The “peaks” mentioned in the misleading name of this national park are actually nothing but mere hills rolling over miles and miles of beautiful landscape, perhaps reminiscent of the often moody and yet stunning countryside in Ireland, or even – with some imagination and positive thinking – one of NZ’s national parks.
Villages connect with each other through age-old country roads, including the treacherous Snake Pass, where the winding curves of this tricky thoroughfare record Britain’s highest number of road accidents annually. But other than reckless driving issues, there’s nothing like a pilgrimage to these little villages, which makes the trip to the Peak District all the more worthwhile. Whether you decide to hire a car or hike the distance in your blue suede shoes, a weekend trip up the M1 to the Peak District is bound to inspire you and fill your air sacks with some clean country air, refreshing your mind and spirit before getting back to your humdrum life in London.
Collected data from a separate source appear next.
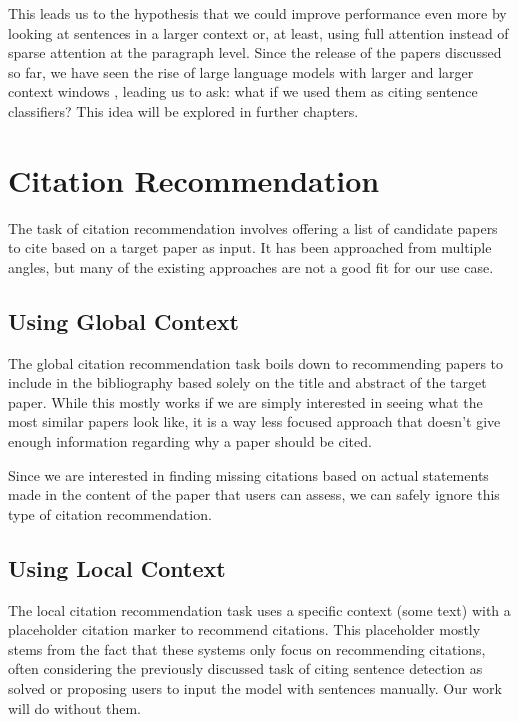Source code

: \documentclass[12pt,a4paper]{report}
\begin{document}
This leads us to the hypothesis that we could improve performance even more by looking at sentences in a larger context or, at least, using full attention instead of sparse attention at the paragraph level. Since the release of the papers discussed so far, we have seen the rise of large language models with larger and larger context windows \cite{Achiam2023GPT4TR,Reid2024Gemini1U}, leading us to ask: what if we used them as citing sentence classifiers? This idea will be explored in further chapters.

\section{Citation Recommendation}

The task of citation recommendation involves offering a list of candidate papers to cite based on a target paper as input. It has been approached from multiple angles, but many of the existing approaches are not a good fit for our use case.

\subsection{Using Global Context}

The global citation recommendation \cite{Strohman2007RecommendingCF} task boils down to recommending papers to include in the bibliography based solely on the title and abstract of the target paper. While this mostly works if we are simply interested in seeing what the most similar papers look like, it is a way less focused approach that doesn't give enough information regarding why a paper should be cited.

Since we are interested in finding missing citations based on actual statements made in the content of the paper that users can assess, we can safely ignore this type of citation recommendation.

\subsection{Using Local Context}

The local citation recommendation \cite{He2010ContextawareCR} task uses a specific context (some text) with a placeholder citation marker to recommend citations. This placeholder mostly stems from the fact that these systems only focus on recommending citations, often considering the previously discussed task of citing sentence detection as solved or proposing users to input the model with sentences manually. Our work will do without them.
\end{document}

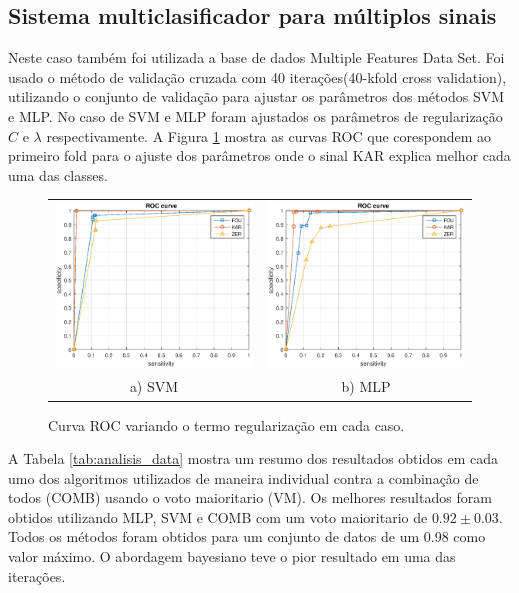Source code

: \documentclass[12pt]{article}
\begin{document}
\subsection{Sistema multiclasificador para múltiplos sinais}

Neste caso também  foi utilizada a base de dados Multiple Features Data Set. Foi usado o método de validação cruzada com 40 iterações(40-kfold cross validation),  utilizando o conjunto de validação para ajustar os parâmetros dos métodos SVM e MLP. No caso de SVM e MLP  foram ajustados os parâmetros de regularização $C$ e $\lambda$ respectivamente. A Figura \ref{fig:roc_curve} mostra as curvas ROC  que corespondem ao primeiro fold para o ajuste dos parâmetros onde o sinal KAR explica melhor cada uma das classes.


\begin{figure}[!h]
\centering
\begin{tabular}{cc}
\includegraphics[width=2.5in]{../out/svm-roc.eps}&
\includegraphics[width=2.5in]{../out/mlp-roc.eps} \\
a) SVM  & b) MLP
\end{tabular}
\caption{Curva ROC variando o termo regularização em cada caso.}
\label{fig:roc_curve}
\end{figure}
 
 
 
A Tabela \ref{tab:analisis_data} mostra um resumo dos resultados obtidos em cada umo dos algoritmos utilizados de maneira individual contra a combinação de todos (COMB) usando o  voto maioritario (VM). Os melhores resultados foram obtidos utilizando MLP, SVM e COMB com um voto maioritario de $0.92 \pm 0.03$. Todos os métodos foram obtidos para um conjunto de datos de um 0.98 como valor máximo. O abordagem bayesiano teve o pior resultado em uma das iterações.
 
\end{document}
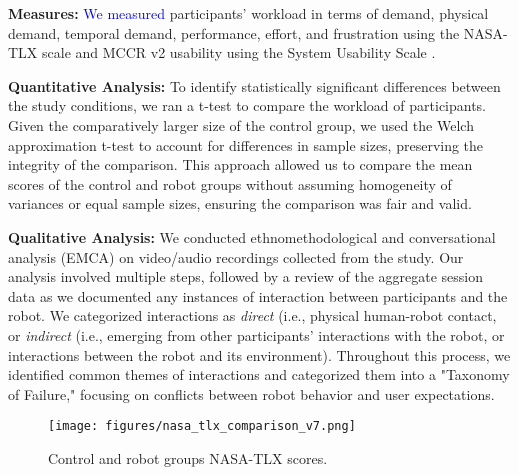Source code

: \textbf{Measures:} \textcolor{blue}{We measured} participants' workload in terms of demand, physical demand, temporal demand, performance, effort, and frustration using the NASA-TLX scale \cite{hart2006nasa} and MCCR v2 usability using the System Usability Scale \cite{brooke1996sus}.


\textbf{Quantitative Analysis:} To identify statistically significant differences between the study conditions, we ran a t-test to compare the workload of participants. Given the comparatively larger size of the control group, we used the Welch approximation t-test to account for differences in sample sizes, preserving the integrity of the comparison. This approach allowed us to compare the mean scores of the control and robot groups without assuming homogeneity of variances or equal sample sizes, ensuring the comparison was fair and valid.

\textbf{Qualitative Analysis:} We conducted ethnomethodological and conversational analysis (EMCA) \cite{haddington2023emca} on video/audio recordings collected from the study. Our analysis involved multiple steps, followed by a review of the aggregate session data as we documented any instances of interaction between participants and the robot. We categorized interactions as \textit{direct} (i.e., physical human-robot contact, %
or \textit{indirect} (i.e., emerging from other participants' interactions with the robot, or interactions between the robot and its environment). Throughout this process, we identified common themes of interactions and categorized them into a "Taxonomy of Failure," focusing on conflicts between robot behavior and user expectations. %


\begin{figure}[t] 
	\centering 
	\texttt{[image: figures/nasa\_tlx\_comparison\_v7.png]} 
	\caption{Control and robot groups NASA-TLX \cite{hart2006nasa} scores.}%
	\label{fig:robot-sus-nasa} 
\end{figure}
An obvious starting point for the inspiring journey is perhaps rather surprisingly Sheffield, as excellent transportation links by rail, bus or car to the northeastern city can get you to the border of the Peak District in virtually no time. Sheffield has come into its own and has long overcome its stigma of being a dirty, industrial city unworthy of ever paying it a second glance. It is by no means the Paris of the north, but a pleasant respite away from London, where the hilly streets of the town centre and welcoming hospitality of many enjoyable pubs and restaurants in the many town squares begin to give you that proverbial fresh breath of air that any major change in location will inadvertently bring along.
After completing a stroll through Sheffield’s pedestrianised high street and checking out all the local sights, you can begin your journey west through the Peak District, ideally by hitting the village of Baslow first. Home to Chatsworth House, a glorious country estate used by aristocracy for centuries, you will get the “royal treatment” while taking a guided tour, enjoying the country shop or having lunch at the delicious canteen, which hosts an outstanding selection of British desserts. Your history lesson will stretch from Edward the Confessor to Georgiana Cavendish, Duchess of Devonshire, whose biography was recently propelled into popular culture with the production of the Kiera Knightley blockbuster, The Duchess, filmed on location – with a foray all the way to the Kennedy dynasty.
From Chatsworth, you’re only about a half hour away from Bakewell, home of the Bakewell Tart. With several shops claiming to be the inventors of the sugary treat you will have numerous chances to get your hands on a nice piece of pie, which are all conveniently sold in various sizes to fit the relative enormity of your sweet tooth. Winding roads with Tudor houses, trickling creeks and a joyful market square create that certain look of an English village, which is just picture perfect. If you want to do something unusual while there, look out for the Austrian restaurant in the heart of Bakewell, where a cornucopia of sausages and hearty Central-European dishes will confuse your senses deliciously.
Your final stop should be Buxton, famed for its water source, which has been quenching the thirst of the British for over a hundred years. The biggest village of the Peak District is also known for its theatre, where many touring companies usually schedule several nights of their performances to entertain the local stage enthusiasts. You may witness anything from opera and ballet to plays and cabaret shows here, as the Victorian building and its garden remain open year-round to promote the arts as well as their stunning architecture and gardening features. The little high street of the Peak District village features all your daily necessities – but without the bland, middle-class stigma. Buxton is a lively place, where local businesses and major chain stores seem to compliment the face of town, while local artists show their craft, bringing a soulful community together with quaint little stores and exciting shopping passages.
You can squeeze all this into a weekend trip, so what are you waiting for? The fresh air alone is reason to pack nothing but your toothbrush and get going now.